--- Assigned task ---
Print the lines that run from the line with "[Reading a Diagram](#LoadorCreateaVisioDrawing-ReadingaDiagram)" to the line with "## Visio Diagram Load Overview", keeping both end lines, exactly as they appear in the entries below, and nothing else.

Rendered images with source text:
■ ■ ■

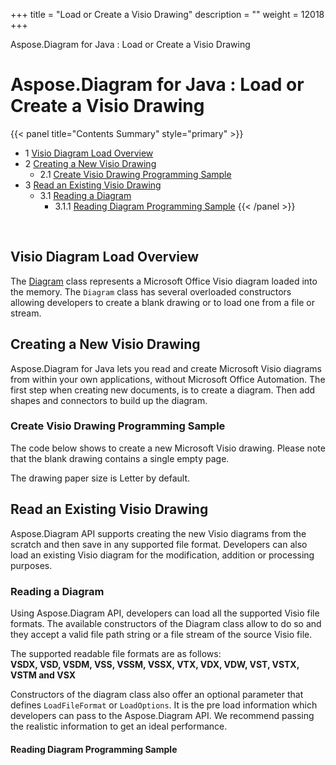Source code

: +++
title = "Load or Create a Visio Drawing" 
description = "" 
weight = 12018 
+++

Aspose.Diagram for Java : Load or Create a Visio Drawing  

# Aspose.Diagram for Java : Load or Create a Visio Drawing


{{< panel title="Contents Summary" style="primary" >}}
*   1 [Visio Diagram Load Overview](#LoadorCreateaVisioDrawing-VisioDiagramLoadOverview)
*   2 [Creating a New Visio Drawing](#LoadorCreateaVisioDrawing-CreatingaNewVisioDrawing)
    *   2.1 [Create Visio Drawing Programming Sample](#LoadorCreateaVisioDrawing-CreateVisioDrawingProgrammingSample)
*   3 [Read an Existing Visio Drawing](#LoadorCreateaVisioDrawing-ReadanExistingVisioDrawing)
    *   3.1 [Reading a Diagram](#LoadorCreateaVisioDrawing-ReadingaDiagram)
        *   3.1.1 [Reading Diagram Programming Sample](#LoadorCreateaVisioDrawing-ReadingDiagramProgrammingSample)
{{< /panel >}}
 

 

## Visio Diagram Load Overview

The [Diagram](https://apireference.aspose.com/java/diagram/com.aspose.diagram/Diagram) class represents a Microsoft Office Visio diagram loaded into the memory. The `Diagram` class has several overloaded constructors allowing developers to create a blank drawing or to load one from a file or stream.

## Creating a New Visio Drawing

Aspose.Diagram for Java lets you read and create Microsoft Visio diagrams from within your own applications, without Microsoft Office Automation. The first step when creating new documents, is to create a diagram. Then add shapes and connectors to build up the diagram.

### Create Visio Drawing Programming Sample

The code below shows to create a new Microsoft Visio drawing. Please note that the blank drawing contains a single empty page.

The drawing paper size is Letter by default.

## Read an Existing Visio Drawing

Aspose.Diagram API supports creating the new Visio diagrams from the scratch and then save in any supported file format. Developers can also load an existing Visio diagram for the modification, addition or processing purposes.  

### Reading a Diagram

Using Aspose.Diagram API, developers can load all the supported Visio file formats. The available constructors of the Diagram class allow to do so and they accept a valid file path string or a file stream of the source Visio file.

The supported readable file formats are as follows:  
**VSDX, VSD, VSDM, VSS, VSSM, VSSX, VTX, VDX, VDW, VST, VSTX, VSTM and VSX**

Constructors of the diagram class also offer an optional parameter that defines `LoadFileFormat` or `LoadOptions`. It is the pre load information which developers can pass to the Aspose.Diagram API. We recommend passing the realistic information to get an ideal performance.

#### Reading Diagram Programming Sample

■ ■ ■

--- Output of the exercise ---
    *   3.1 [Reading a Diagram](#LoadorCreateaVisioDrawing-ReadingaDiagram)
        *   3.1.1 [Reading Diagram Programming Sample](#LoadorCreateaVisioDrawing-ReadingDiagramProgrammingSample)
{{< /panel >}}
 

 

## Visio Diagram Load Overview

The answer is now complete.